■ EXERCISE DETAILS ■
In the data below, find each line containing the string "Although" and return it.

[[ DATA EXTRACTS, beginning ]]

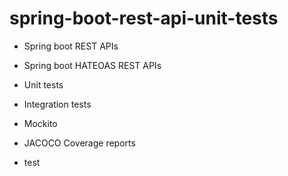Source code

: # spring-boot-rest-api-unit-tests

- Spring boot REST APIs
- Spring boot HATEOAS REST APIs
- Unit tests
- Integration tests
- Mockito
- JACOCO Coverage reports

- test

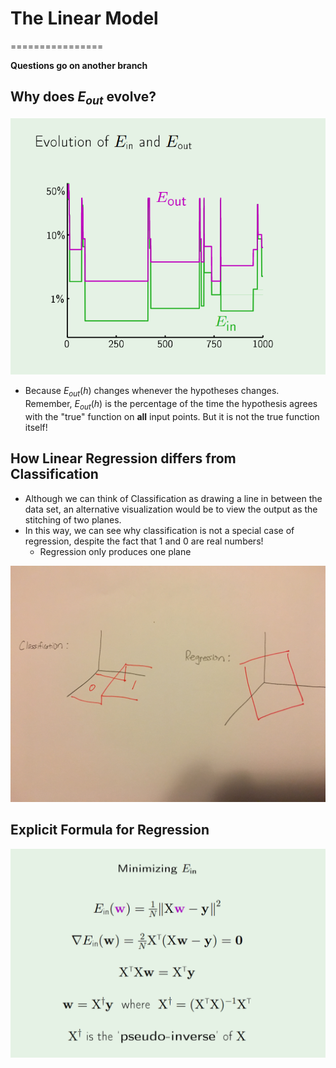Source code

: # The Linear Model
================

**Questions go on another branch**

## Why does $E_{out}$ evolve?

![E out](E_in.PNG)
* Because $E_{out}(h)$ changes whenever the hypotheses changes. Remember, $E_{out}(h)$ is the percentage of the time the hypothesis agrees with the "true" function on **all** input points. But it is not the true function itself!

## How Linear Regression differs from Classification
* Although we can think of Classification as drawing a line in between the data set, an alternative visualization would be to view the output as the stitching of two planes. 
* In this way, we can see why classification is not a special case of regression, despite the fact that 1 and 0 are real numbers! 
	* Regression only produces one plane

![reg-class](regression-classification.jpeg)

## Explicit Formula for Regression

![lin reg](linear-regression.PNG)

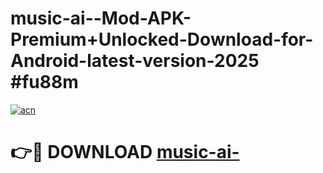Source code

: # music-ai--Mod-APK-Premium+Unlocked-Download-for-Android-latest-version-2025 #fu88m

[![acn](https://github.com/user-attachments/assets/0f9c940e-d8b0-45ae-aac7-cd30a18b3e1c)](https://app.mediaupload.pro?title=music-ai-&ref=09M)

# 👉🔴 DOWNLOAD [music-ai-](https://app.mediaupload.pro?title=music-ai-&ref=09M)
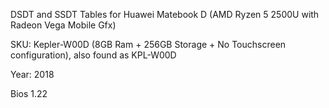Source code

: DSDT and SSDT Tables for Huawei Matebook D (AMD Ryzen 5 2500U with Radeon Vega Mobile Gfx)

SKU: Kepler-W00D (8GB Ram + 256GB Storage + No Touchscreen configuration), also found as KPL-W00D

Year: 2018

Bios 1.22

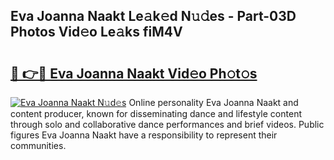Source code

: ## Eva Joanna Naakt Le𝚊k𝚎d N𝚞𝚍es - Part-03D Photos Vid𝚎o Le𝚊ks fiM4V

# <h2><a href="http://fb67pu.evod.top/?m=Eva+Joanna+Naakt">🔗 👉🔴 Eva Joanna Naakt Vid𝚎o Ph𝚘t𝚘s</a></h2>

[![Eva Joanna Naakt N𝚞d𝚎s](https://i.imgur.com/8V9OHl7.gif)](http://fb67pu.evod.top/?m=Eva+Joanna+Naakt)
Online personality Eva Joanna Naakt and content producer, known for disseminating dance and lifestyle content through solo and collaborative dance performances and brief videos. Public figures Eva Joanna Naakt have a responsibility to represent their communities. 
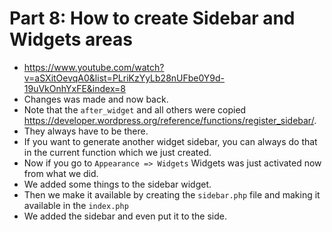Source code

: # Part 8: How to create Sidebar and Widgets areas
- https://www.youtube.com/watch?v=aSXitOevqA0&list=PLriKzYyLb28nUFbe0Y9d-19uVkOnhYxFE&index=8
- Changes was made and now back. 
- Note that the `after_widget` and all others were copied https://developer.wordpress.org/reference/functions/register_sidebar/.
- They always have to be there.
- If you want to generate another widget sidebar, you can always do that in the current function which we just created.
- Now if you go to `Appearance => Widgets` Widgets was just activated now from what we did. 
- We added some things to the sidebar widget.
- Then we make it available by creating the `sidebar.php` file and making it available in the `index.php`
- We added the sidebar and even put it to the side. 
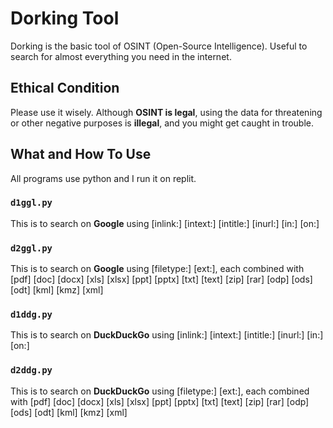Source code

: # Dorking Tool
Dorking is the basic tool of OSINT (Open-Source Intelligence). Useful to search for almost everything you need in the internet.
## Ethical Condition
Please use it wisely. Although **OSINT is legal**, using the data for threatening or other negative purposes is **illegal**, and you might get caught in trouble.
## What and How To Use
All programs use python and I run it on replit.

### **`d1ggl.py`**

This is to search on **Google** using [inlink:] [intext:] [intitle:] [inurl:] [in:] [on:]

### **`d2ggl.py`**

This is to search on **Google** using [filetype:] [ext:], each combined with [pdf] [doc] [docx] [xls] [xlsx] [ppt] [pptx] [txt] [text] [zip] [rar] [odp] [ods] [odt] [kml] [kmz] [xml]

### **`d1ddg.py`**
This is to search on **DuckDuckGo** using [inlink:] [intext:] [intitle:] [inurl:] [in:] [on:]

### **`d2ddg.py`**
This is to search on **DuckDuckGo** using [filetype:] [ext:], each combined with [pdf] [doc] [docx] [xls] [xlsx] [ppt] [pptx] [txt] [text] [zip] [rar] [odp] [ods] [odt] [kml] [kmz] [xml]
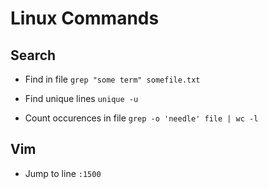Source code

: # Linux Commands

## Search  

* Find in file
`grep "some term" somefile.txt`

* Find unique lines
`unique -u` 

* Count occurences in file
`grep -o 'needle' file | wc -l`

## Vim

* Jump to line
`:1500` 
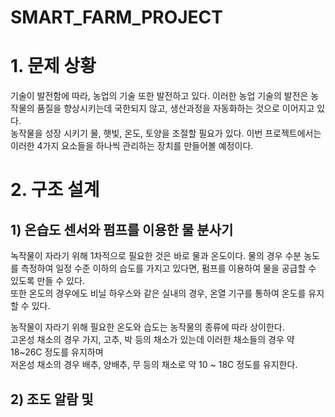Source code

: # SMART_FARM_PROJECT

# 1. 문제 상황
기술이 발전함에 따라, 농업의 기술 또한 발전하고 있다. 이러한 농업 기술의 발전은 농작물의 품질을 향상시키는데 국한되지 않고, 생산과정을 자동화하는 것으로 이어지고 있다. <br>
농작물을 성장 시키기 물, 햇빛, 온도, 토양을 조절할 필요가 있다. 이번 프로젝트에서는 이러한 4가지 요소들을 하나씩 관리하는 장치를 만들어볼 예정이다.

# 2. 구조 설계

## 1) 온습도 센서와 펌프를 이용한 물 분사기
녹작물이 자라기 위해 1차적으로 필요한 것은 바로 물과 온도이다. 물의 경우 수분 농도를 측정하여 일정 수준 이하의 습도를 가지고 있다면, 펌프를 이용하여 물을 공급할 수 있도록 만들 수 있다. <br>
또한 온도의 경우에도 비닐 하우스와 같은 실내의 경우, 온열 기구를 통하여 온도를 유지할 수 있다.<br>

농작물이 자라기 위해 필요한 온도와 습도는 농작물의 종류에 따라 상이한다.<br>
고온성 채소의 경우 가지, 고추, 박 등의 채소가 있는데 이러한 채소들의 경우 약 18~26C 정도를 유지하며<br>
저온성 채소의 경우 배추, 양배추, 무 등의 채소로 약 10 ~ 18C 정도를 유지한다.<br>




## 2) 조도 알람 및 
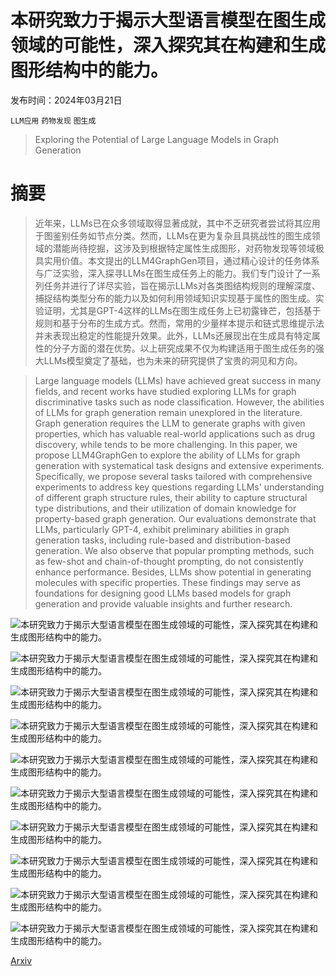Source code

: # 本研究致力于揭示大型语言模型在图生成领域的可能性，深入探究其在构建和生成图形结构中的能力。

发布时间：2024年03月21日

`LLM应用` `药物发现` `图生成`

> Exploring the Potential of Large Language Models in Graph Generation

# 摘要

> 近年来，LLMs已在众多领域取得显著成就，其中不乏研究者尝试将其应用于图鉴别任务如节点分类。然而，LLMs在更为复杂且具挑战性的图生成领域的潜能尚待挖掘，这涉及到根据特定属性生成图形，对药物发现等领域极具实用价值。本文提出的LLM4GraphGen项目，通过精心设计的任务体系与广泛实验，深入探寻LLMs在图生成任务上的能力。我们专门设计了一系列任务并进行了详尽实验，旨在揭示LLMs对各类图结构规则的理解深度、捕捉结构类型分布的能力以及如何利用领域知识实现基于属性的图生成。实验证明，尤其是GPT-4这样的LLMs在图生成任务上已初露锋芒，包括基于规则和基于分布的生成方式。然而，常用的少量样本提示和链式思维提示法并未表现出稳定的性能提升效果。此外，LLMs还展现出在生成具有特定属性的分子方面的潜在优势。以上研究成果不仅为构建适用于图生成任务的强大LLMs模型奠定了基础，也为未来的研究提供了宝贵的洞见和方向。

> Large language models (LLMs) have achieved great success in many fields, and recent works have studied exploring LLMs for graph discriminative tasks such as node classification. However, the abilities of LLMs for graph generation remain unexplored in the literature. Graph generation requires the LLM to generate graphs with given properties, which has valuable real-world applications such as drug discovery, while tends to be more challenging. In this paper, we propose LLM4GraphGen to explore the ability of LLMs for graph generation with systematical task designs and extensive experiments. Specifically, we propose several tasks tailored with comprehensive experiments to address key questions regarding LLMs' understanding of different graph structure rules, their ability to capture structural type distributions, and their utilization of domain knowledge for property-based graph generation. Our evaluations demonstrate that LLMs, particularly GPT-4, exhibit preliminary abilities in graph generation tasks, including rule-based and distribution-based generation. We also observe that popular prompting methods, such as few-shot and chain-of-thought prompting, do not consistently enhance performance. Besides, LLMs show potential in generating molecules with specific properties. These findings may serve as foundations for designing good LLMs based models for graph generation and provide valuable insights and further research.

![本研究致力于揭示大型语言模型在图生成领域的可能性，深入探究其在构建和生成图形结构中的能力。](../../../paper_images/2403.14358/x1.png)

![本研究致力于揭示大型语言模型在图生成领域的可能性，深入探究其在构建和生成图形结构中的能力。](../../../paper_images/2403.14358/x2.png)

![本研究致力于揭示大型语言模型在图生成领域的可能性，深入探究其在构建和生成图形结构中的能力。](../../../paper_images/2403.14358/x3.png)

![本研究致力于揭示大型语言模型在图生成领域的可能性，深入探究其在构建和生成图形结构中的能力。](../../../paper_images/2403.14358/x4.png)

![本研究致力于揭示大型语言模型在图生成领域的可能性，深入探究其在构建和生成图形结构中的能力。](../../../paper_images/2403.14358/x5.png)

![本研究致力于揭示大型语言模型在图生成领域的可能性，深入探究其在构建和生成图形结构中的能力。](../../../paper_images/2403.14358/x6.png)

![本研究致力于揭示大型语言模型在图生成领域的可能性，深入探究其在构建和生成图形结构中的能力。](../../../paper_images/2403.14358/x7.png)

![本研究致力于揭示大型语言模型在图生成领域的可能性，深入探究其在构建和生成图形结构中的能力。](../../../paper_images/2403.14358/x8.png)

![本研究致力于揭示大型语言模型在图生成领域的可能性，深入探究其在构建和生成图形结构中的能力。](../../../paper_images/2403.14358/x9.png)

![本研究致力于揭示大型语言模型在图生成领域的可能性，深入探究其在构建和生成图形结构中的能力。](../../../paper_images/2403.14358/x10.png)

[Arxiv](https://arxiv.org/abs/2403.14358)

[[ DATA EXTRACTS, end ]]

■ REPLY TO THE TASK ■
* Although we can think of Classification as drawing a line in between the data set, an alternative visualization would be to view the output as the stitching of two planes. 
Please use it wisely. Although **OSINT is legal**, using the data for threatening or other negative purposes is **illegal**, and you might get caught in trouble.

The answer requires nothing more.